Werner H. Hoffmann, Leiter des WU-Instituts für Strategisches Management ergänzt: „Hier sind Aufsichtsräte aktuell und weiterhin stark gefordert, ihren Beitrag zu leisten, um das Innovationspotenzial von Krisen zu nutzen und beizutragen, ihre Unternehmen langfristig widerstandsfähiger zu machen. Krisen als Entdeckungsverfahren für bisher unbekannte Fallkonstellationen können die dauerhafte erfolgreiche Transformation eines Unternehmens unterstützen.“
Die Krisen als Chance für Europa
Zu diesem Thema diskutierten beim „13. Österreichischen Aufsichtsratstag“ an der Wirtschaftsuniversität Wien insgesamt mehr als 350 Teilnehmer mit zahlreichen Experten, wie Aufsichtsräte die Krise als Chance nutzen können, ohne diese Perspektive zum Schlagwort verkommen zu lassen.
Ziel war es, Best Practices aufzuzeigen und gemeinsam zu rekapitulieren, wie Krisen mit Elan, Kreativität und Mut zu neuen, innovativen Ideen und Gestaltungen genutzt werden können. Die Vortragenden belegten mit innovativen Beispielen, wie sich die europäische Wirtschaft bzw. Gesellschaft künftig weiterhin ihre Wettbewerbs- und Zukunftsfähigkeit sichern und aus Krisen langfristig lernen kann.

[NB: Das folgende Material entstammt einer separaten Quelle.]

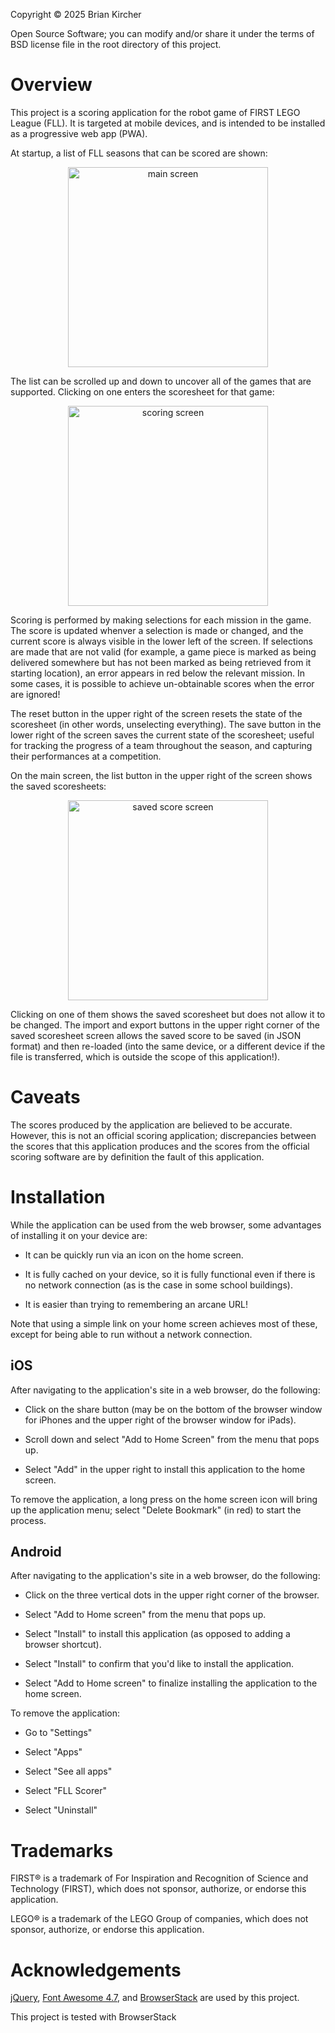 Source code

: Copyright &copy; 2025 Brian Kircher

Open Source Software; you can modify and/or share it under the terms of BSD
license file in the root directory of this project.

# Overview

This project is a scoring application for the robot game of FIRST LEGO League
(FLL). It is targeted at mobile devices, and is intended to be installed as a
progressive web app (PWA).

At startup, a list of FLL seasons that can be scored are shown:

<p align="center">
  <img alt="main screen" src="screenshots/screen1n.webp" style="width: 20rem" />
</p>

The list can be scrolled up and down to uncover all of the games that are
supported. Clicking on one enters the scoresheet for that game:

<p align="center">
  <img alt="scoring screen" src="screenshots/screen2n.webp" style="width: 20rem" />
</p>

Scoring is performed by making selections for each mission in the game. The
score is updated whenver a selection is made or changed, and the current score
is always visible in the lower left of the screen. If selections are made that
are not valid (for example, a game piece is marked as being delivered somewhere
but has not been marked as being retrieved from it starting location), an error
appears in red below the relevant mission. In some cases, it is possible to
achieve un-obtainable scores when the error are ignored!

The reset button in the upper right of the screen resets the state of the
scoresheet (in other words, unselecting everything). The save button in the
lower right of the screen saves the current state of the scoresheet; useful for
tracking the progress of a team throughout the season, and capturing their
performances at a competition.

On the main screen, the list button in the upper right of the screen shows the
saved scoresheets:

<p align="center">
  <img alt="saved score screen" src="screenshots/screen3n.webp" style="width: 20rem" />
</p>

Clicking on one of them shows the saved scoresheet but does not allow it to be
changed. The import and export buttons in the upper right corner of the saved
scoresheet screen allows the saved score to be saved (in JSON format) and then
re-loaded (into the same device, or a different device if the file is
transferred, which is outside the scope of this application!).

# Caveats

The scores produced by the application are believed to be accurate. However,
this is not an official scoring application; discrepancies between the scores
that this application produces and the scores from the official scoring
software are by definition the fault of this application.

# Installation

While the application can be used from the web browser, some advantages of
installing it on your device are:

* It can be quickly run via an icon on the home screen.

* It is fully cached on your device, so it is fully functional even if there
  is no network connection (as is the case in some school buildings).

* It is easier than trying to remembering an arcane URL!

Note that using a simple link on your home screen achieves most of these,
except for being able to run without a network connection.

## iOS

After navigating to the application's site in a web browser, do the following:

* Click on the share button (may be on the bottom of the browser window for
  iPhones and the upper right of the browser window for iPads).

* Scroll down and select "Add to Home Screen" from the menu that pops up.

* Select "Add" in the upper right to install this application to the home
  screen.

To remove the application, a long press on the home screen icon will bring up
the application menu; select "Delete Bookmark" (in red) to start the process.

## Android

After navigating to the application's site in a web browser, do the following:

* Click on the three vertical dots in the upper right corner of the browser.

* Select "Add to Home screen" from the menu that pops up.

* Select "Install" to install this application (as opposed to adding a browser
  shortcut).

* Select "Install" to confirm that you'd like to install the application.

* Select "Add to Home screen" to finalize installing the application to the
  home screen.

To remove the application:

* Go to "Settings"

* Select "Apps"

* Select "See all apps"

* Select "FLL Scorer"

* Select "Uninstall"

# Trademarks

FIRST&reg; is a trademark of For Inspiration and Recognition of Science and
Technology (FIRST), which does not sponsor, authorize, or endorse this
application.

LEGO&reg; is a trademark of the LEGO Group of companies, which does not
sponsor, authorize, or endorse this application.

# Acknowledgements

[jQuery](https://jquery.com), [Font Awesome 4.7](https://fontawesome.com/v4),
and [BrowserStack](https://www.browserstack.com) are used by this project.

This project is tested with BrowserStack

Die Initiatoren der Veranstaltung Susanne Kalss und Werner H. Hoffmann, begrüßten u. a. Edeltraud Hanappi-Egger, Rektorin der WU Wien, Sabine Herlitschka, Vorstandsvorsitzende der Infineon Technologies Austria AG, Michael Strugl, Vorstandsvorsitzender der Verbund AG, Peter Löscher, Vorsitzender des Aufsichtsrats der Telefonica Deutschland Holding AG, u.v.m..
Engere Zusammenarbeit zwischen Aufsichtsrat und Vorstand
Wie der Aufsichtsrat die Transformation zu einem lösungsorientierten Krisenmanagement begleiten kann, damit setzten sich auch Susanne Kalss, Julia Nicolussi und Anne d’Arcy in ihren Workshops zu den drei Kernbereichen „Familienunternehmen“, „Öffentliche Unternehmen“ und „Börsennotierte Unternehmen“ auseinander.
Der Aufsichtsrat – darin war sich das Podium einig – muss gemeinsam mit dem Vorstand Lösungswege in der Gesamtstrategie des Unternehmens verankern, die sowohl den Weg aus der Krise und gleichzeitig die zukünftige Unternehmenstransformation unterstützen.
Diversität, Sinnhaftigkeit und Entscheidungskraft
Diversität ist ein wichtiges Thema, wenn es um die Zusammensetzung und Leistungskraft eines Aufsichtsrats geht. Um Frauen bei ihrem Werdegang zu unterstützen, bietet sich der Austausch mit erfahrenen Aufsichtsratsmitgliedern und der Aufbau eines Netzwerks an. Dazu stellte Sabine Herlitschka, MBA, Vorstandsvorsitzende der Infineon Austria Technologies AG, in ihrem Vortrag das neue Sparring-Programm „Netzwerk Aufsichtsrat“ der Industriellenvereinigung vor.
Alwine Mohnen veranschaulichte in ihrem Vortrag, welche Auswirkungen die Unternehmensführung mit einem nachvollziehbaren und sinnstiftenden Zweck („Purpose“) auch in Krisenzeiten hat und Peter Löscher führte anhand seiner Erfahrungen aus, dass der Umgang und die Bewältigung von Krisen Entscheidungskraft, Koordination und Geschlossenheit eines großen Teams und klare Kommunikation gegenüber den maßgeblichen Personen (Behörden, Kunden und Markt) und schließlich stringente Umsetzung durch Motivation verlangen.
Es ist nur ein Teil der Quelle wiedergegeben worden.